The port of entry for a wide range of non-container goods and cargo ranging from steel, concrete and cement coming into Singapore, energy-hungry Jurong Port moved to build Singapore’s largest single-site solar energy facility in 2016 to power its on-land operations in sustainable, non-polluting ways.
11 football fields in size and boasting a peak capacity of 9.65 megawatts, the port’s solar panel installation provides the bulk of the port’s annual electricity needs. While active, the plant generates even more power than needed, enabling the port to sell the surplus to Singapore’s grid.
Powering the port’s operations with solar ensures the energy consumed can be sustainably provided for, said Tan Wee Meng, chief technical officer at Jurong Port. But the port’s shift towards renewables could also be a model for other heavy industries looking to reduce their carbon footprint while saving electricity costs.
The outcome of a 25-year lease agreement, the facility, other than space, did not cost the port anything while reducing its power bills, with all capital expenditures from installation and maintenance borne by local solar leasing company Sunseap. Sunseap, in return, is entitled to tax breaks and other financial incentives that come with the solar panel system.

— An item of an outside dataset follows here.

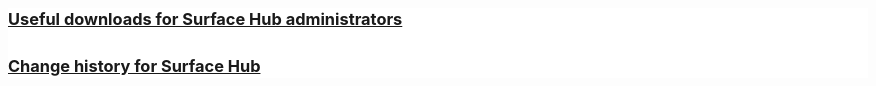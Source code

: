 ### [Useful downloads for Surface Hub administrators](surface-hub-downloads.md)
### [Change history for Surface Hub](change-history-surface-hub.md)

With grid energy prices rising and subject to volatility, solar leases offering fixed energy price contracts and often discounts for bigger users are particularly attractive to heavy industries, which usually have unutilised, wide-open areas—such as on Jurong Port’s warehouse roofs.
Tan said the model was advantageous for Jurong Port, with solar energy projected to be eventually cheaper than power from the national grid. Such cost savings will allow the port to better plan long-term finances, he added.
Space an issue
Shifting heavy industries—Singapore’s largest power consumers—is critical if the city-state is to meet its emission targets under the Paris climate deal, said Martin Lim, chief executive officer at Singapore-based electricity marketplace Electrify. 70 per cent of Singapore’s energy goes to industrial and commercial sectors, making it imperative for them to offset consumption and reduce burden on the grid, he explained.
But while the solar leasing model has worked well for Jurong Port, many more factors must be considered before a similar success can be replicated in other areas of Singapore, Lim said.
Space availability is a primary concern. Due to high fixed costs inherent within solar energy agreements, such as contract drafts, consultant surveys, and the installation work of solar panels, solar panel facilities must be of a minimum size. This limits the application of solar panels to wide-open areas, which the city-state’s public apartments, for instance, do not have.
Land tenure is another major factor for consideration. As the sunken costs of solar panel agreements are only recovered after an average of eight to 12 years, solar leasing companies need to close deals on a long-term basis.
For some industrial areas with land tenures of 15 years, the time window for investors to gain their returns is too short. Until these two factors are addressed, significant inertia still resides in Singapore’s solar energy transition, and the application of solar power through leasing models would still be limited largely to expansive industrial areas such as Jurong Port.
For Jurong Port, its commitment to sustainability is not just limited to the solar energy transition, but also in restructuring its storage and despatch chain to cut down on unnecessary cargo movements.
Tan said: “Globally, there is a move towards greener environments. Jurong Port has to make sure that the energy that we consume can be sustainably provided for, that’s why we have chosen solar.”